Source texts of formatted documents:

"""

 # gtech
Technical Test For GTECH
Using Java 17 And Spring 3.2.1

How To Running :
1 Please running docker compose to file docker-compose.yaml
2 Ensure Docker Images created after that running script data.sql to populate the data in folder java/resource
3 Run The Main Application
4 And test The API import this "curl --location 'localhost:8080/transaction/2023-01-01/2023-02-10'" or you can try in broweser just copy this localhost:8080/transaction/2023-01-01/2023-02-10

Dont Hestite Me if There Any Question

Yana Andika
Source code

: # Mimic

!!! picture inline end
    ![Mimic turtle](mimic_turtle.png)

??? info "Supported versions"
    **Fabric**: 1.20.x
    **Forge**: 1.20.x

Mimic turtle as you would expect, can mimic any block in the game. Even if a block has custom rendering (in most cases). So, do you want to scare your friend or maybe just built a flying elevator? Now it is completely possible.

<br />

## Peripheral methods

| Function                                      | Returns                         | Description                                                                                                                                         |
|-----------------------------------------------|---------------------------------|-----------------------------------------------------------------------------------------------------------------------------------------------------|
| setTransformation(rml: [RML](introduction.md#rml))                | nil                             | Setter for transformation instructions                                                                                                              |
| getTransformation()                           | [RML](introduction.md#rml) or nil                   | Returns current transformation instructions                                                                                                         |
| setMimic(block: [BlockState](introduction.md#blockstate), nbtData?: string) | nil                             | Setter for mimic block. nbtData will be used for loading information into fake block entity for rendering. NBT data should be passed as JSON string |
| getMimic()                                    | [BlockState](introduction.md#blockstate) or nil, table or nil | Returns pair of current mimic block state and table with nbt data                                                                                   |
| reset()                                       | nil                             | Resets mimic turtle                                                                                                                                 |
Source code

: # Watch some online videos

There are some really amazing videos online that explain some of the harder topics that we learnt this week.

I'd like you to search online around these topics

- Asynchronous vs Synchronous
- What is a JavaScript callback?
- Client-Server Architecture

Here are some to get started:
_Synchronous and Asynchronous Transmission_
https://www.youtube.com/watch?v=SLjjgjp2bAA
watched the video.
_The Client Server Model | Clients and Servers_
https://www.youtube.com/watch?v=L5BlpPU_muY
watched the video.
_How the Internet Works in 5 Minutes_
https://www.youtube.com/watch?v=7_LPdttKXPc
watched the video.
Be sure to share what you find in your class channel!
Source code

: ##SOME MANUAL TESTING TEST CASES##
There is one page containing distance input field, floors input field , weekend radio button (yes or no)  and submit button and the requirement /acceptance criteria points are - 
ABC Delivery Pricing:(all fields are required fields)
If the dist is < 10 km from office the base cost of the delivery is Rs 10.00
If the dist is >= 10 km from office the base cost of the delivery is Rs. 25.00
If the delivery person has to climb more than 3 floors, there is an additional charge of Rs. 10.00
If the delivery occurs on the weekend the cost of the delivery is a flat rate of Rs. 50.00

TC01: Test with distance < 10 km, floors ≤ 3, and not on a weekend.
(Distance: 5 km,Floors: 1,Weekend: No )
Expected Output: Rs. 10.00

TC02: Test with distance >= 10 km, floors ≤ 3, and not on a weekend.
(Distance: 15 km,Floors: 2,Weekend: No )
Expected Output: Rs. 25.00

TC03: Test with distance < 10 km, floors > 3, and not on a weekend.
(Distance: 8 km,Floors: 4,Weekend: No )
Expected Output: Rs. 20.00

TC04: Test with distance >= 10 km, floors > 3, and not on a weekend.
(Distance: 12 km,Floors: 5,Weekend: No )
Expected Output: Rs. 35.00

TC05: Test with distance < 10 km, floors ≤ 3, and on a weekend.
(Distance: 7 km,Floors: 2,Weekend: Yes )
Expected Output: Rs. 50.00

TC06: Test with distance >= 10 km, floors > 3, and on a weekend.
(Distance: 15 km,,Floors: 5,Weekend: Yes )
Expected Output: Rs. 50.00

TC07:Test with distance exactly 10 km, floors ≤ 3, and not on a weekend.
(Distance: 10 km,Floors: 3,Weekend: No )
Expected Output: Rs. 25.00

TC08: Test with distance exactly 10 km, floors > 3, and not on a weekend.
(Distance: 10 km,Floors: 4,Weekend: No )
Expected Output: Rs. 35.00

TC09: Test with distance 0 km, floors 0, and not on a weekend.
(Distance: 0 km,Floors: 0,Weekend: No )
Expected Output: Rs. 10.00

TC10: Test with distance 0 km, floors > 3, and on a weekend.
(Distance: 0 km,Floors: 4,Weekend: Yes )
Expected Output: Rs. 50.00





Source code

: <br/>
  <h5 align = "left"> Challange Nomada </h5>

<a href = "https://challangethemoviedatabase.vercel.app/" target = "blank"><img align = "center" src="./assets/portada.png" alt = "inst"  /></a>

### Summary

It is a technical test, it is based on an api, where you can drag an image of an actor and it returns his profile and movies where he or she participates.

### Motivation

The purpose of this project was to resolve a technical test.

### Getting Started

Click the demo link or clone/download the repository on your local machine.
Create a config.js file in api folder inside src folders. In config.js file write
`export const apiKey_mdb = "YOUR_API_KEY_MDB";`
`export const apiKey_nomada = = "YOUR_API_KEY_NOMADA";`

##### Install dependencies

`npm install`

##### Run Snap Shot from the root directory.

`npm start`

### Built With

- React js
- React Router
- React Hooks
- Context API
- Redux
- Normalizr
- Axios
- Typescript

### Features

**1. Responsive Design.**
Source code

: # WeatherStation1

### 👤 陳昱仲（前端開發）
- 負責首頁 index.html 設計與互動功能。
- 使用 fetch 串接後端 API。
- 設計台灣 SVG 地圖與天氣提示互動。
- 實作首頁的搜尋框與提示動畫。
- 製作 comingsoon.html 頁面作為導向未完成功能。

"""

● **What you need to do**
Gather and copy every line of the data in which the string "align" is found.

● **Response to the task**
  <h5 align = "left"> Challange Nomada </h5>
<a href = "https://challangethemoviedatabase.vercel.app/" target = "blank"><img align = "center" src="./assets/portada.png" alt = "inst"  /></a>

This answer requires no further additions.